Work task »
Of all the lines in the entries below, give again exactly those starting at the line containing "Analysis using SQL" and ending at the line containing "# DISCLAIMER", both ends included, and no others.
======== Exercise material ========
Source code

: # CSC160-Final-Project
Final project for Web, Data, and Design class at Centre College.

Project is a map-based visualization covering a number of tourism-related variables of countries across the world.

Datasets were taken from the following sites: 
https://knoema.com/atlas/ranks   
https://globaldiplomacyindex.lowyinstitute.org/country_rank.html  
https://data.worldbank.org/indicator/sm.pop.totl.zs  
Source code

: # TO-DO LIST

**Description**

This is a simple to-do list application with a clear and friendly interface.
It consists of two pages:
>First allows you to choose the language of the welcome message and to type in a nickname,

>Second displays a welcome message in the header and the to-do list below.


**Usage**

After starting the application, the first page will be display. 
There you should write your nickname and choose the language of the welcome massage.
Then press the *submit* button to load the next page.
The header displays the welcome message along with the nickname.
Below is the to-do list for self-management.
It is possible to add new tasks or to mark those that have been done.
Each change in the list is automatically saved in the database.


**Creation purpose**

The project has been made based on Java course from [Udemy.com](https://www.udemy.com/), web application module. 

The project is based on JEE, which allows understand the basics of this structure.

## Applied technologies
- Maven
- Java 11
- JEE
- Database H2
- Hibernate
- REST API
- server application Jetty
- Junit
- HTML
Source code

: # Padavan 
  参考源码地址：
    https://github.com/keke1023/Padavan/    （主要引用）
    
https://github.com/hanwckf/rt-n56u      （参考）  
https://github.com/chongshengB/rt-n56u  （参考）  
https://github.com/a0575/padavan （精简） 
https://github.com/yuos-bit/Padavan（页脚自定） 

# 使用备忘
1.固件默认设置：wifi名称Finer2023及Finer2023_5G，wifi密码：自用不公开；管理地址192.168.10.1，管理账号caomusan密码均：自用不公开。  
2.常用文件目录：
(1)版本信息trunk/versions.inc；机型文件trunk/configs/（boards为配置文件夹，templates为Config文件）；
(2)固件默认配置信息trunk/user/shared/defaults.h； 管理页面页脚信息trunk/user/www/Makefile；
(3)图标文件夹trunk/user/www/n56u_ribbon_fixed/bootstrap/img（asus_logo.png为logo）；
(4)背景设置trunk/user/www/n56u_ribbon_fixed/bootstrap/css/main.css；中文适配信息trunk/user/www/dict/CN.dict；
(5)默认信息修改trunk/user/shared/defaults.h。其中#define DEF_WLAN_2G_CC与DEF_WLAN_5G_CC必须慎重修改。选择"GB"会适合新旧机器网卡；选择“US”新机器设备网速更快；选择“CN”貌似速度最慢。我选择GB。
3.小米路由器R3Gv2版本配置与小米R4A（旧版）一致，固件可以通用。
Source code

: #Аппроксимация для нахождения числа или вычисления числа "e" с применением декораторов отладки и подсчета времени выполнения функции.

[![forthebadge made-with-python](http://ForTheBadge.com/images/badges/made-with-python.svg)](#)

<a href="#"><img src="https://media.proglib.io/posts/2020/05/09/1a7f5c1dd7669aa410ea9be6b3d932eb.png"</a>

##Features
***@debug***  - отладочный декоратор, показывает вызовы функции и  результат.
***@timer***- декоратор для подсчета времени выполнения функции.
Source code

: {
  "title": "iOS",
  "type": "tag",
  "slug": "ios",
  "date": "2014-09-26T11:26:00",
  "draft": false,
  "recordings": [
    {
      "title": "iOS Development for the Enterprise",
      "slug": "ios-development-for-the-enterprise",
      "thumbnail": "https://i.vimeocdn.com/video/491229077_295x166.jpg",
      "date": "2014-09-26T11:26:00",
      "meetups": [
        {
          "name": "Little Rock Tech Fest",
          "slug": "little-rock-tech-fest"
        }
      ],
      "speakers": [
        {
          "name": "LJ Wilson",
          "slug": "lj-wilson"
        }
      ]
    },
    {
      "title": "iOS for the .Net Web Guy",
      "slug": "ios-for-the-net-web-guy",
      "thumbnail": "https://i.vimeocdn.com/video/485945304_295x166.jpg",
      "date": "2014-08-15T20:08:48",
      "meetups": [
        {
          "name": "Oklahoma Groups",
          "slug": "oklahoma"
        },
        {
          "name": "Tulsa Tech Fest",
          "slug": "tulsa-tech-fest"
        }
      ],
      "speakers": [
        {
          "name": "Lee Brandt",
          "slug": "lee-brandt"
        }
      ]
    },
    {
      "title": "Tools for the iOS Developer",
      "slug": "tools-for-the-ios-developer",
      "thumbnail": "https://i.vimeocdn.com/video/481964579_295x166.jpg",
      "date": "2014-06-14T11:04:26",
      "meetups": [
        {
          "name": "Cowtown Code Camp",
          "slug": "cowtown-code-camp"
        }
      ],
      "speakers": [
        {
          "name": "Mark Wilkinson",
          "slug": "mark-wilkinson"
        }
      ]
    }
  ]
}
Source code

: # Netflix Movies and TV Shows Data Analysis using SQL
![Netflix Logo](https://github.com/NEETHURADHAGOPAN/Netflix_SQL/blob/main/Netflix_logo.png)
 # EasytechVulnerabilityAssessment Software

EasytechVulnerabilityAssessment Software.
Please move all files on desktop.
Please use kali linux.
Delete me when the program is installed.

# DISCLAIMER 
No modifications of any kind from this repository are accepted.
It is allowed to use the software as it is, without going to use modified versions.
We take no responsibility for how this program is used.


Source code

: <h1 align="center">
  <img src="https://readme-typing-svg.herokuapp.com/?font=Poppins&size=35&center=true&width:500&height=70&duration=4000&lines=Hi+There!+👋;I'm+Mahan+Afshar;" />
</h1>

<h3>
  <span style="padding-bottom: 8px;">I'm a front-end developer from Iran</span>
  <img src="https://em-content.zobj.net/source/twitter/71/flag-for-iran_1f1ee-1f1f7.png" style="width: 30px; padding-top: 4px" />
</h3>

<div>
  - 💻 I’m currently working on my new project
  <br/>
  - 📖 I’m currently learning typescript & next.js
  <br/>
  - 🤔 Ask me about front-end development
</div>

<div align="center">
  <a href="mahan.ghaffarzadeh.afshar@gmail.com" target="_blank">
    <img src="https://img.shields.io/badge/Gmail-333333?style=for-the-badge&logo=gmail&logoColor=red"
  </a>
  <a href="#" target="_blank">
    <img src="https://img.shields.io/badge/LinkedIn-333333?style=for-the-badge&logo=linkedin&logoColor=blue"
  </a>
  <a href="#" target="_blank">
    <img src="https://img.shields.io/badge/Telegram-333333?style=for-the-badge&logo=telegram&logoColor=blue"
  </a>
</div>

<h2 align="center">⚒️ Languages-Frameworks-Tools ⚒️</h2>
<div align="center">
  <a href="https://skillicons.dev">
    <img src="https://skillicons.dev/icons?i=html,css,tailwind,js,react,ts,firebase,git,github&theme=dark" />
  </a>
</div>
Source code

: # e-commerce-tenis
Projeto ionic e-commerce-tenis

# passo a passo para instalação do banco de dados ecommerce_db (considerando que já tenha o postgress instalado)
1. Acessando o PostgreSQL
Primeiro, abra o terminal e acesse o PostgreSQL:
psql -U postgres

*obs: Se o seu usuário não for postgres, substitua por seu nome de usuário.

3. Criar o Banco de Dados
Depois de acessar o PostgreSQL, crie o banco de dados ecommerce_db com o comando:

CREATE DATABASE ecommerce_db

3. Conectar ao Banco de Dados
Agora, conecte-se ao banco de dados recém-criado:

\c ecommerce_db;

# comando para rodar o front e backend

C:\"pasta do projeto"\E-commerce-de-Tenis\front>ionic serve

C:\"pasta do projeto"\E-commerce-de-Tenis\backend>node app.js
========
Answer to the exercise »
: # Netflix Movies and TV Shows Data Analysis using SQL
![Netflix Logo](https://github.com/NEETHURADHAGOPAN/Netflix_SQL/blob/main/Netflix_logo.png)
 # EasytechVulnerabilityAssessment Software

EasytechVulnerabilityAssessment Software.
Please move all files on desktop.
Please use kali linux.
Delete me when the program is installed.

# DISCLAIMER 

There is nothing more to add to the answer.